#### EXERCISE GOAL
Every entry below has to appear again in your reply, word for word, but no picture may.

#### TASK MATERIAL
BEGIN

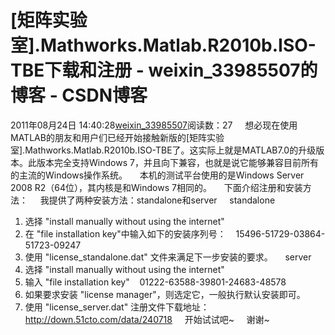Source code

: # [矩阵实验室].Mathworks.Matlab.R2010b.ISO-TBE下载和注册 - weixin_33985507的博客 - CSDN博客
2011年08月24日 14:40:28[weixin_33985507](https://me.csdn.net/weixin_33985507)阅读数：27
    想必现在使用MATLAB的朋友和用户们已经开始接触新版的[矩阵实验室].Mathworks.Matlab.R2010b.ISO-TBE了。这实际上就是MATLAB7.0的升级版本。此版本完全支持Windows 7，并且向下兼容，也就是说它能够兼容目前所有的主流的Windows操作系统。
    本机的测试平台使用的是Windows Server 2008 R2（64位），其内核是和Windows 7相同的。
    下面介绍注册和安装方法：
    我提供了两种安装方法：standalone和server
    standalone
1) 选择 "install manually without using the internet"        
2) 在 "file installation key"中输入如下的安装序列号：
   15496-51729-03864-51723-09247
3) 使用 "license_standalone.dat" 文件来满足下一步安装的要求。
    server
1) 选择 "install manually without using the internet"        
2) 输入 "file installation key"
   01222-63588-39801-24683-48578
3) 如果要求安装 "license manager"，则选定它，一般执行默认安装即可。
4) 使用 "license_server.dat"
注册文件下载地址：
http://down.51cto.com/data/240718
    开始试试吧~
    谢谢~
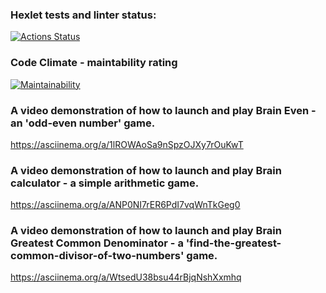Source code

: ### Hexlet tests and linter status:
[![Actions Status](https://github.com/pavelgrebenkov/python-project-49/workflows/hexlet-check/badge.svg)](https://github.com/pavelgrebenkov/python-project-49/actions)

### Code Climate - maintability rating
[![Maintainability](https://api.codeclimate.com/v1/badges/10ae31a2ec2782864c89/maintainability)](https://codeclimate.com/github/pavelgrebenkov/python-project-49/maintainability)

### A video demonstration of how to launch and play Brain Even - an 'odd-even number' game.
https://asciinema.org/a/1lROWAoSa9nSpzOJXy7rOuKwT

### A video demonstration of how to launch and play Brain calculator - a simple arithmetic game.
https://asciinema.org/a/ANP0NI7rER6PdI7vqWnTkGeg0

### A video demonstration of how to launch and play Brain Greatest Common Denominator - a 'find-the-greatest-common-divisor-of-two-numbers' game.
https://asciinema.org/a/WtsedU38bsu44rBjqNshXxmhq
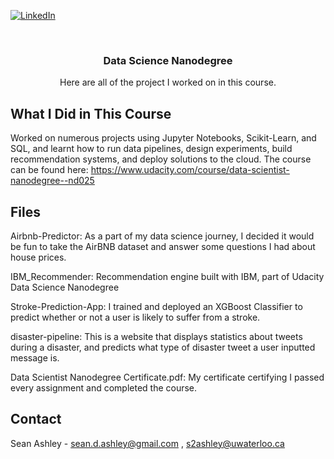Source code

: <!--
*** Thanks for checking out the Best-README-Template. If you have a suggestion
*** that would make this better, please fork the repo and create a pull request
*** or simply open an issue with the tag "enhancement".
*** Thanks again! Now go create something AMAZING! :D
-->



<!-- PROJECT SHIELDS -->
<!--
*** I'm using markdown "reference style" links for readability.
*** Reference links are enclosed in brackets [ ] instead of parentheses ( ).
*** See the bottom of this document for the declaration of the reference variables
*** for contributors-url, forks-url, etc. This is an optional, concise syntax you may use.
*** https://www.markdownguide.org/basic-syntax/#reference-style-links
-->

[![LinkedIn][linkedin-shield]][linkedin-url]



<!-- PROJECT LOGO -->
<br />
  <h3 align="center">Data Science Nanodegree</h3>
  
  <p align="center">
    Here are all of the project I worked on in this course.

<!-- ABOUT THE PROJECT -->
## What I Did in This Course
Worked on numerous projects using Jupyter Notebooks, Scikit-Learn, and SQL, and learnt how to run data pipelines, design experiments, build recommendation systems, and deploy solutions to the cloud. The course can be found here: https://www.udacity.com/course/data-scientist-nanodegree--nd025

## Files
  Airbnb-Predictor: As a part of my data science journey, I decided it would be fun to take the AirBNB dataset and answer some questions I had about house prices.
  
  IBM_Recommender: Recommendation engine built with IBM, part of Udacity Data Science Nanodegree
  
  Stroke-Prediction-App:  I trained and deployed an XGBoost Classifier to predict whether or not a user is likely to suffer from a stroke.
  
  disaster-pipeline: This is a website that displays statistics about tweets during a disaster, and predicts what type of disaster tweet a user inputted message is.
  
  Data Scientist Nanodegree Certificate.pdf: My certificate certifying I passed every assignment and completed the course.
  
<!-- CONTACT -->
## Contact

Sean Ashley - sean.d.ashley@gmail.com , s2ashley@uwaterloo.ca






<!-- MARKDOWN LINKS & IMAGES -->
<!-- https://www.markdownguide.org/basic-syntax/#reference-style-links -->
[contributors-shield]: https://img.shields.io/github/contributors/othneildrew/Best-README-Template.svg?style=for-the-badge
[contributors-url]: https://github.com/othneildrew/Best-README-Template/graphs/contributors
[forks-shield]: https://img.shields.io/github/forks/othneildrew/Best-README-Template.svg?style=for-the-badge
[forks-url]: https://github.com/othneildrew/Best-README-Template/network/members
[stars-shield]: https://img.shields.io/github/stars/othneildrew/Best-README-Template.svg?style=for-the-badge
[stars-url]: https://github.com/othneildrew/Best-README-Template/stargazers
[issues-shield]: https://img.shields.io/github/issues/othneildrew/Best-README-Template.svg?style=for-the-badge
[issues-url]: https://github.com/othneildrew/Best-README-Template/issues
[license-shield]: https://img.shields.io/github/license/othneildrew/Best-README-Template.svg?style=for-the-badge
[license-url]: https://github.com/othneildrew/Best-README-Template/blob/master/LICENSE.txt
[linkedin-shield]: https://img.shields.io/badge/-LinkedIn-black.svg?style=for-the-badge&logo=linkedin&colorB=555
[linkedin-url]: https://www.linkedin.com/in/sean-ashley/
[product-screenshot]: images/screenshot.png
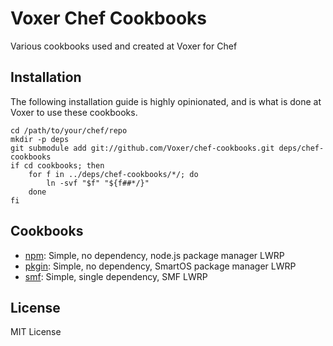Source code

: Voxer Chef Cookbooks
====================

Various cookbooks used and created at Voxer for Chef

Installation
------------

The following installation guide is highly opinionated, and is what
is done at Voxer to use these cookbooks.

    cd /path/to/your/chef/repo
    mkdir -p deps
    git submodule add git://github.com/Voxer/chef-cookbooks.git deps/chef-cookbooks
    if cd cookbooks; then
        for f in ../deps/chef-cookbooks/*/; do
            ln -svf "$f" "${f##*/}"
        done
    fi

Cookbooks
---------

- [npm](npm): Simple, no dependency, node.js package manager LWRP
- [pkgin](pkgin): Simple, no dependency, SmartOS package manager LWRP
- [smf](smf): Simple, single dependency, SMF LWRP

License
-------

MIT License
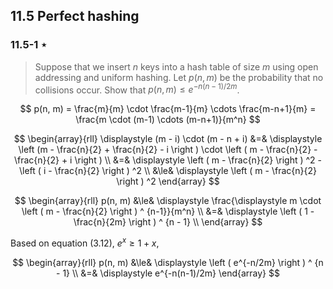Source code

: ## 11.5 Perfect hashing

### 11.5-1 $\star$

> Suppose that we insert $n$ keys into a hash table of size $m$ using open addressing and uniform hashing. Let $p(n, m)$ be the probability that no collisions occur. Show that $p(n, m) \le e^{-n(n-1)/2m}$.

$$
p(n, m) = \frac{m}{m} \cdot \frac{m-1}{m} \cdots \frac{m-n+1}{m} = \frac{m \cdot (m-1) \cdots (m-n+1)}{m^n}
$$

$$
\begin{array}{rll}
\displaystyle (m - i) \cdot (m - n + i) &=&
\displaystyle \left (m - \frac{n}{2} + \frac{n}{2} - i \right ) \cdot \left ( m - \frac{n}{2} - \frac{n}{2} + i \right ) \\
&=& \displaystyle \left ( m - \frac{n}{2} \right ) ^2 - \left ( i - \frac{n}{2} \right ) ^2 \\
&\le& \displaystyle \left ( m - \frac{n}{2} \right ) ^2
\end{array}
$$

$$
\begin{array}{rll}
p(n, m) &\le&
\displaystyle \frac{\displaystyle m \cdot \left ( m - \frac{n}{2} \right ) ^ {n-1}}{m^n} \\
&=& \displaystyle \left ( 1 - \frac{n}{2m} \right ) ^ {n - 1} \\
\end{array}
$$

Based on equation (3.12), $e^x \ge 1 + x$,

$$
\begin{array}{rll}
p(n, m) &\le&
\displaystyle \left ( e^{-n/2m} \right ) ^ {n - 1} \\
&=& \displaystyle e^{-n(n-1)/2m}
\end{array}
$$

END

#### RESPONSE FOR THIS EXERCISE
Source code

: # [矩阵实验室].Mathworks.Matlab.R2010b.ISO-TBE下载和注册 - weixin_33985507的博客 - CSDN博客
2011年08月24日 14:40:28[weixin_33985507](https://me.csdn.net/weixin_33985507)阅读数：27
    想必现在使用MATLAB的朋友和用户们已经开始接触新版的[矩阵实验室].Mathworks.Matlab.R2010b.ISO-TBE了。这实际上就是MATLAB7.0的升级版本。此版本完全支持Windows 7，并且向下兼容，也就是说它能够兼容目前所有的主流的Windows操作系统。
    本机的测试平台使用的是Windows Server 2008 R2（64位），其内核是和Windows 7相同的。
    下面介绍注册和安装方法：
    我提供了两种安装方法：standalone和server
    standalone
1) 选择 "install manually without using the internet"        
2) 在 "file installation key"中输入如下的安装序列号：
   15496-51729-03864-51723-09247
3) 使用 "license_standalone.dat" 文件来满足下一步安装的要求。
    server
1) 选择 "install manually without using the internet"        
2) 输入 "file installation key"
   01222-63588-39801-24683-48578
3) 如果要求安装 "license manager"，则选定它，一般执行默认安装即可。
4) 使用 "license_server.dat"
注册文件下载地址：
http://down.51cto.com/data/240718
    开始试试吧~
    谢谢~
Source code

: ### Hexlet tests and linter status:
[![Actions Status](https://github.com/pavelgrebenkov/python-project-49/workflows/hexlet-check/badge.svg)](https://github.com/pavelgrebenkov/python-project-49/actions)

### Code Climate - maintability rating
[![Maintainability](https://api.codeclimate.com/v1/badges/10ae31a2ec2782864c89/maintainability)](https://codeclimate.com/github/pavelgrebenkov/python-project-49/maintainability)

### A video demonstration of how to launch and play Brain Even - an 'odd-even number' game.
https://asciinema.org/a/1lROWAoSa9nSpzOJXy7rOuKwT

### A video demonstration of how to launch and play Brain calculator - a simple arithmetic game.
https://asciinema.org/a/ANP0NI7rER6PdI7vqWnTkGeg0

### A video demonstration of how to launch and play Brain Greatest Common Denominator - a 'find-the-greatest-common-divisor-of-two-numbers' game.
https://asciinema.org/a/WtsedU38bsu44rBjqNshXxmhq
Source code

: <!--
*** Thanks for checking out the Best-README-Template. If you have a suggestion
*** that would make this better, please fork the repo and create a pull request
*** or simply open an issue with the tag "enhancement".
*** Thanks again! Now go create something AMAZING! :D
-->



<!-- PROJECT SHIELDS -->
<!--
*** I'm using markdown "reference style" links for readability.
*** Reference links are enclosed in brackets [ ] instead of parentheses ( ).
*** See the bottom of this document for the declaration of the reference variables
*** for contributors-url, forks-url, etc. This is an optional, concise syntax you may use.
*** https://www.markdownguide.org/basic-syntax/#reference-style-links
-->

[![LinkedIn][linkedin-shield]][linkedin-url]



<!-- PROJECT LOGO -->
<br />
  <h3 align="center">Data Science Nanodegree</h3>
  
  <p align="center">
    Here are all of the project I worked on in this course.

<!-- ABOUT THE PROJECT -->
## What I Did in This Course
Worked on numerous projects using Jupyter Notebooks, Scikit-Learn, and SQL, and learnt how to run data pipelines, design experiments, build recommendation systems, and deploy solutions to the cloud. The course can be found here: https://www.udacity.com/course/data-scientist-nanodegree--nd025

## Files
  Airbnb-Predictor: As a part of my data science journey, I decided it would be fun to take the AirBNB dataset and answer some questions I had about house prices.
  
  IBM_Recommender: Recommendation engine built with IBM, part of Udacity Data Science Nanodegree
  
  Stroke-Prediction-App:  I trained and deployed an XGBoost Classifier to predict whether or not a user is likely to suffer from a stroke.
  
  disaster-pipeline: This is a website that displays statistics about tweets during a disaster, and predicts what type of disaster tweet a user inputted message is.
  
  Data Scientist Nanodegree Certificate.pdf: My certificate certifying I passed every assignment and completed the course.
  
<!-- CONTACT -->
## Contact

Sean Ashley - sean.d.ashley@gmail.com , s2ashley@uwaterloo.ca






<!-- MARKDOWN LINKS & IMAGES -->
<!-- https://www.markdownguide.org/basic-syntax/#reference-style-links -->
[contributors-shield]: https://img.shields.io/github/contributors/othneildrew/Best-README-Template.svg?style=for-the-badge
[contributors-url]: https://github.com/othneildrew/Best-README-Template/graphs/contributors
[forks-shield]: https://img.shields.io/github/forks/othneildrew/Best-README-Template.svg?style=for-the-badge
[forks-url]: https://github.com/othneildrew/Best-README-Template/network/members
[stars-shield]: https://img.shields.io/github/stars/othneildrew/Best-README-Template.svg?style=for-the-badge
[stars-url]: https://github.com/othneildrew/Best-README-Template/stargazers
[issues-shield]: https://img.shields.io/github/issues/othneildrew/Best-README-Template.svg?style=for-the-badge
[issues-url]: https://github.com/othneildrew/Best-README-Template/issues
[license-shield]: https://img.shields.io/github/license/othneildrew/Best-README-Template.svg?style=for-the-badge
[license-url]: https://github.com/othneildrew/Best-README-Template/blob/master/LICENSE.txt
[linkedin-shield]: https://img.shields.io/badge/-LinkedIn-black.svg?style=for-the-badge&logo=linkedin&colorB=555
[linkedin-url]: https://www.linkedin.com/in/sean-ashley/
[product-screenshot]: images/screenshot.png
Source code

: Voxer Chef Cookbooks
====================

Various cookbooks used and created at Voxer for Chef

Installation
------------

The following installation guide is highly opinionated, and is what
is done at Voxer to use these cookbooks.

    cd /path/to/your/chef/repo
    mkdir -p deps
    git submodule add git://github.com/Voxer/chef-cookbooks.git deps/chef-cookbooks
    if cd cookbooks; then
        for f in ../deps/chef-cookbooks/*/; do
            ln -svf "$f" "${f##*/}"
        done
    fi

Cookbooks
---------

- [npm](npm): Simple, no dependency, node.js package manager LWRP
- [pkgin](pkgin): Simple, no dependency, SmartOS package manager LWRP
- [smf](smf): Simple, single dependency, SMF LWRP

License
-------

MIT License
Source code

: ## 11.5 Perfect hashing

### 11.5-1 $\star$

> Suppose that we insert $n$ keys into a hash table of size $m$ using open addressing and uniform hashing. Let $p(n, m)$ be the probability that no collisions occur. Show that $p(n, m) \le e^{-n(n-1)/2m}$.

$$
p(n, m) = \frac{m}{m} \cdot \frac{m-1}{m} \cdots \frac{m-n+1}{m} = \frac{m \cdot (m-1) \cdots (m-n+1)}{m^n}
$$

$$
\begin{array}{rll}
\displaystyle (m - i) \cdot (m - n + i) &=&
\displaystyle \left (m - \frac{n}{2} + \frac{n}{2} - i \right ) \cdot \left ( m - \frac{n}{2} - \frac{n}{2} + i \right ) \\
&=& \displaystyle \left ( m - \frac{n}{2} \right ) ^2 - \left ( i - \frac{n}{2} \right ) ^2 \\
&\le& \displaystyle \left ( m - \frac{n}{2} \right ) ^2
\end{array}
$$

$$
\begin{array}{rll}
p(n, m) &\le&
\displaystyle \frac{\displaystyle m \cdot \left ( m - \frac{n}{2} \right ) ^ {n-1}}{m^n} \\
&=& \displaystyle \left ( 1 - \frac{n}{2m} \right ) ^ {n - 1} \\
\end{array}
$$

Based on equation (3.12), $e^x \ge 1 + x$,

$$
\begin{array}{rll}
p(n, m) &\le&
\displaystyle \left ( e^{-n/2m} \right ) ^ {n - 1} \\
&=& \displaystyle e^{-n(n-1)/2m}
\end{array}
$$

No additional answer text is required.